Data supplied:
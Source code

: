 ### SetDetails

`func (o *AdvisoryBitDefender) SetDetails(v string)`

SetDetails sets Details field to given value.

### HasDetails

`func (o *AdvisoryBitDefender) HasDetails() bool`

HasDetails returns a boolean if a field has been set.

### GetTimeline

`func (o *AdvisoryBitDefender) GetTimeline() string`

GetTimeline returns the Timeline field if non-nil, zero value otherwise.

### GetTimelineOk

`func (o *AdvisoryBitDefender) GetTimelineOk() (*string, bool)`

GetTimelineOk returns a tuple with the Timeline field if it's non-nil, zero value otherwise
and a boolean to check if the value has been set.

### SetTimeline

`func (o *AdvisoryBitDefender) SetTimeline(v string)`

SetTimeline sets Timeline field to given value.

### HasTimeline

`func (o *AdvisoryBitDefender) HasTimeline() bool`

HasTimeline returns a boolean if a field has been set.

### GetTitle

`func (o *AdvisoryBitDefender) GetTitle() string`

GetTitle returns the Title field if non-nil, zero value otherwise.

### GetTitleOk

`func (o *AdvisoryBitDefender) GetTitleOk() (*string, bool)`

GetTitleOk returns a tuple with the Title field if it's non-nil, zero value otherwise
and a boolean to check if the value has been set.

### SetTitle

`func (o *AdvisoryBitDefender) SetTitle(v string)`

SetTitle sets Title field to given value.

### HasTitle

Brief: All lines with the word "GetTitleOk" need to be copied from the data above.

Response to the task:
### GetTitleOk
`func (o *AdvisoryBitDefender) GetTitleOk() (*string, bool)`
GetTitleOk returns a tuple with the Title field if it's non-nil, zero value otherwise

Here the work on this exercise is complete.